Upon moving to Phoenicia in 2002, we enrolled our four-year-old, Jack, in the School of the New Moon in Mount Tremper. Soon after, the school needed an assistant. Director Christine hired me. I stayed four years. Although I have no degree or formal training, it turns out I’m really good with kids.
I soon discovered why: spending my youth with actors and musicians had been perfect prep for working with preschoolers. As a teen and twenty-something among the proud misfits, the tyrannical, and the socially awkward, I’d logged invaluable experience. Those adjectives perfectly apply to both the showfolk with whom I’d happily cast my lot, and to small children.
To be a performer, and, arguably, any kind of artist, one must be unconcerned with so-called “social norms.” Generally, preschoolers are already there. They have limited social skills, because most social skills are not innate. This often means they are brutally honest in the way of great art. When you’re their caregiver, this can be alternately hilarious and humiliating.
In my four-year tenure, I shepherded about forty or so kids through this fascinating developmental stage.
It was my job to introduce non-innate concepts like manners, customs, volume control, and gratitude. Some kids caught on right away. Some took a while. And some never got it, and never cared about subsequent repercussions. Those rock star-like kids took me back. Often, when I watched them “making bad decisions,” I would say, “I know you.” I occasionally got misty. Pangs of nostalgia seized me during meltdowns, impudence, and the drama of tot defiance. I recalled “difficult” musicians and actors of yore, a couple of whom became stars.

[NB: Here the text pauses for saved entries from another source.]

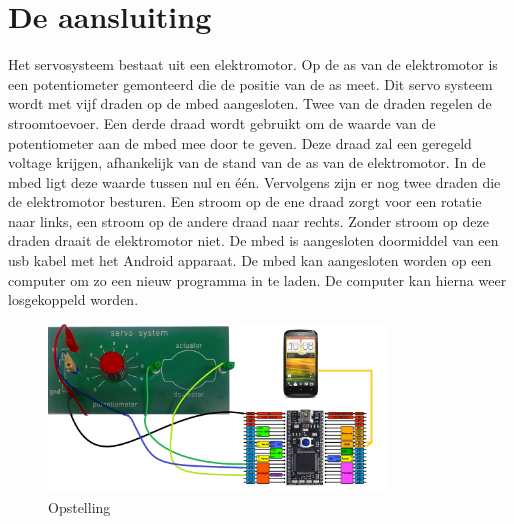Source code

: \documentclass[a4paper]{article}
\begin{document}
	\section{De aansluiting}
		Het servosysteem bestaat uit een elektromotor. Op de as van de elektromotor is een potentiometer gemonteerd die de positie van de as meet. Dit servo systeem wordt met vijf draden op de mbed aangesloten. Twee van de draden regelen de stroomtoevoer. Een derde draad wordt gebruikt om de waarde van de potentiometer aan de mbed mee door te geven. Deze draad zal een geregeld voltage krijgen, afhankelijk van de stand van de as van de elektromotor. In de mbed ligt deze waarde tussen nul en \'e\'en. Vervolgens zijn er nog twee draden die de elektromotor besturen. Een stroom op de ene draad zorgt voor een rotatie naar links, een stroom op de andere draad naar rechts. Zonder stroom op deze draden draait de elektromotor niet. De mbed is aangesloten doormiddel van een usb kabel met het Android apparaat. De mbed kan aangesloten worden op een computer om zo een nieuw programma in te laden. De computer kan hierna weer losgekoppeld worden.
	\begin{figure}[h]
		\centering
		\includegraphics[width=0.8\textwidth]{imgs/opstelling.png}
		\caption{Opstelling}
		\label{fig:opstelling}
	\end{figure}
\end{document}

I confess, when they trusted me to tame the wild ones, I often slacked off. When I should have said, “No. We do not do that here,” I may have said, “Go, rock star, go.”
Those erstwhile preschoolers are now young adults, of voting age or older. Few recall their tot tyranny. Although I vividly recall them, many have only fleeting recollections of me, and those memories fill them with a self-consciousness that did not exist at School of the New Moon. Some pretend not to know me.
But even the brushoffs remind me of the old days. It’s like I was with them during a bender, and I was the designated driver. Now they’re not only sober, they are hyper-aware, with carefully constructed social selves in place. During the bender, they were not in their right minds, they did and said crazy stuff, yelled whatever they felt, slobbered, wet their pants, and raged fearlessly against injustice.
It was, for the most part, beautiful chaos of which they are only dimly aware. I want to share with them how entertainingly rude and brazen they were, how their boldness revivified charismatic characters from my past.
In my fantasies, I linger like a sentinel in their memories, reminding them of unfettered days, when joy and free expression were just a crayon away, when deliverance was at their mud-crusted fingertips, when absolute release came through singing and dancing. As they move into society, I want them to recall when they were little dervishes, soothsayers, riveting storytellers, rock stars.
When someone tells them, “No. We do not do that here,” I hope they hear a voice within saying, “Go, rock star, go!”